Impact of Calcination Temperature on the Properties and Photocatalytic Efficiency of Cd0.6Mg0.2Cu0.2Fe2O4 Spinel Ferrites Synthesized via the Sol–Gel Method
Abd Raouf Jdidi, Wided Nouira, Ahmed Selmi, Nidhal Drissi, Mohamed Aissa, Sobhi Hcini, M. Gassoumi
Abstract
This study investigates the influence of calcination temperature on the structural, morphological, and optical properties of Cd0.6Mg0.2Cu0.2Fe2O4 spinel ferrites synthesized via the sol–gel method.
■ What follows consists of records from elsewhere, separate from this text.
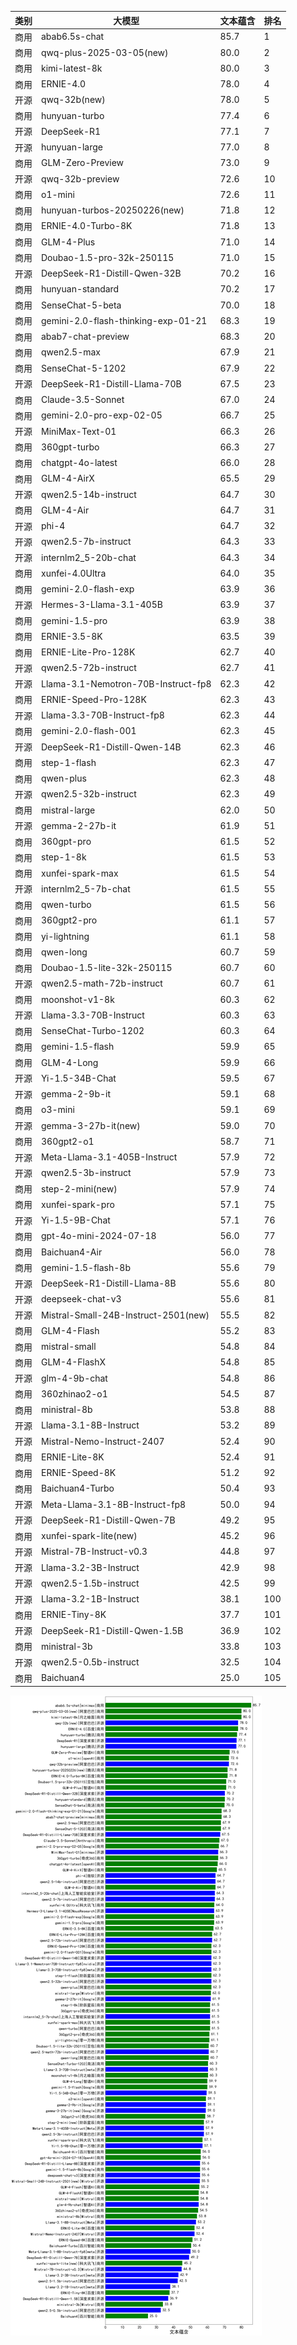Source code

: 
| 类别 | 大模型                         | 文本蕴含 | 排名 |
|-----|------------------------------|---------|----|
|商用|abab6.5s-chat|85.7|1|
|商用|qwq-plus-2025-03-05(new)|80.0|2|
|商用|kimi-latest-8k|80.0|3|
|商用|ERNIE-4.0|78.0|4|
|开源|qwq-32b(new)|78.0|5|
|商用|hunyuan-turbo|77.4|6|
|开源|DeepSeek-R1|77.1|7|
|开源|hunyuan-large|77.0|8|
|商用|GLM-Zero-Preview|73.0|9|
|开源|qwq-32b-preview|72.6|10|
|商用|o1-mini|72.6|11|
|商用|hunyuan-turbos-20250226(new)|71.8|12|
|商用|ERNIE-4.0-Turbo-8K|71.8|13|
|商用|GLM-4-Plus|71.0|14|
|商用|Doubao-1.5-pro-32k-250115|71.0|15|
|开源|DeepSeek-R1-Distill-Qwen-32B|70.2|16|
|商用|hunyuan-standard|70.2|17|
|商用|SenseChat-5-beta|70.0|18|
|商用|gemini-2.0-flash-thinking-exp-01-21|68.3|19|
|商用|abab7-chat-preview|68.3|20|
|商用|qwen2.5-max|67.9|21|
|商用|SenseChat-5-1202|67.9|22|
|开源|DeepSeek-R1-Distill-Llama-70B|67.5|23|
|商用|Claude-3.5-Sonnet|67.0|24|
|商用|gemini-2.0-pro-exp-02-05|66.7|25|
|开源|MiniMax-Text-01|66.3|26|
|商用|360gpt-turbo|66.3|27|
|商用|chatgpt-4o-latest|66.0|28|
|商用|GLM-4-AirX|65.5|29|
|开源|qwen2.5-14b-instruct|64.7|30|
|商用|GLM-4-Air|64.7|31|
|开源|phi-4|64.7|32|
|开源|qwen2.5-7b-instruct|64.3|33|
|开源|internlm2_5-20b-chat|64.3|34|
|商用|xunfei-4.0Ultra|64.0|35|
|商用|gemini-2.0-flash-exp|63.9|36|
|开源|Hermes-3-Llama-3.1-405B|63.9|37|
|商用|gemini-1.5-pro|63.9|38|
|商用|ERNIE-3.5-8K|63.5|39|
|商用|ERNIE-Lite-Pro-128K|62.7|40|
|开源|qwen2.5-72b-instruct|62.7|41|
|开源|Llama-3.1-Nemotron-70B-Instruct-fp8|62.3|42|
|商用|ERNIE-Speed-Pro-128K|62.3|43|
|开源|Llama-3.3-70B-Instruct-fp8|62.3|44|
|商用|gemini-2.0-flash-001|62.3|45|
|开源|DeepSeek-R1-Distill-Qwen-14B|62.3|46|
|商用|step-1-flash|62.3|47|
|商用|qwen-plus|62.3|48|
|开源|qwen2.5-32b-instruct|62.3|49|
|商用|mistral-large|62.0|50|
|开源|gemma-2-27b-it|61.9|51|
|商用|360gpt-pro|61.5|52|
|商用|step-1-8k|61.5|53|
|商用|xunfei-spark-max|61.5|54|
|开源|internlm2_5-7b-chat|61.5|55|
|商用|qwen-turbo|61.5|56|
|商用|360gpt2-pro|61.1|57|
|商用|yi-lightning|61.1|58|
|商用|qwen-long|60.7|59|
|商用|Doubao-1.5-lite-32k-250115|60.7|60|
|开源|qwen2.5-math-72b-instruct|60.7|61|
|商用|moonshot-v1-8k|60.3|62|
|开源|Llama-3.3-70B-Instruct|60.3|63|
|商用|SenseChat-Turbo-1202|60.3|64|
|商用|gemini-1.5-flash|59.9|65|
|商用|GLM-4-Long|59.9|66|
|开源|Yi-1.5-34B-Chat|59.5|67|
|开源|gemma-2-9b-it|59.1|68|
|商用|o3-mini|59.1|69|
|开源|gemma-3-27b-it(new)|59.0|70|
|商用|360gpt2-o1|58.7|71|
|开源|Meta-Llama-3.1-405B-Instruct|57.9|72|
|开源|qwen2.5-3b-instruct|57.9|73|
|商用|step-2-mini(new)|57.9|74|
|商用|xunfei-spark-pro|57.1|75|
|开源|Yi-1.5-9B-Chat|57.1|76|
|商用|gpt-4o-mini-2024-07-18|56.0|77|
|商用|Baichuan4-Air|56.0|78|
|商用|gemini-1.5-flash-8b|55.6|79|
|开源|DeepSeek-R1-Distill-Llama-8B|55.6|80|
|开源|deepseek-chat-v3|55.6|81|
|开源|Mistral-Small-24B-Instruct-2501(new)|55.5|82|
|商用|GLM-4-Flash|55.2|83|
|商用|mistral-small|54.8|84|
|商用|GLM-4-FlashX|54.8|85|
|开源|glm-4-9b-chat|54.8|86|
|商用|360zhinao2-o1|54.5|87|
|商用|ministral-8b|53.8|88|
|开源|Llama-3.1-8B-Instruct|53.2|89|
|开源|Mistral-Nemo-Instruct-2407|52.4|90|
|商用|ERNIE-Lite-8K|52.4|91|
|商用|ERNIE-Speed-8K|51.2|92|
|商用|Baichuan4-Turbo|50.4|93|
|开源|Meta-Llama-3.1-8B-Instruct-fp8|50.0|94|
|开源|DeepSeek-R1-Distill-Qwen-7B|49.2|95|
|商用|xunfei-spark-lite(new)|45.2|96|
|开源|Mistral-7B-Instruct-v0.3|44.8|97|
|开源|Llama-3.2-3B-Instruct|42.9|98|
|开源|qwen2.5-1.5b-instruct|42.5|99|
|开源|Llama-3.2-1B-Instruct|38.1|100|
|商用|ERNIE-Tiny-8K|37.7|101|
|开源|DeepSeek-R1-Distill-Qwen-1.5B|36.9|102|
|商用|ministral-3b|33.8|103|
|开源|qwen2.5-0.5b-instruct|32.5|104|
|商用|Baichuan4|25.0|105|


![lin](../pic/文本蕴含.png)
By varying the calcination temperatures (950 °C and 1050 °C), we analyze changes in crystallinity, cation distribution, and energy band gap using X-ray diffraction (XRD), scanning electron microscopy (SEM), X-ray photoelectron spectroscopy (XPS), and UV–visible spectroscopy. The results indicate that increasing calcination temperature enhances crystallinity and increases particle size while reducing the optical band gap energy. XPS analysis confirms shifts in cation site occupancy and an increase in oxygen vacancies at higher temperatures, which are crucial for charge carrier dynamics. Photocatalytic performance, evaluated through methylene blue degradation under UV light, improves with increasing calcination temperature due to enhanced charge separation and reduced recombination. These findings underscore the critical role of calcination temperature in optimizing spinel ferrites for environmental applications, particularly in wastewater treatment.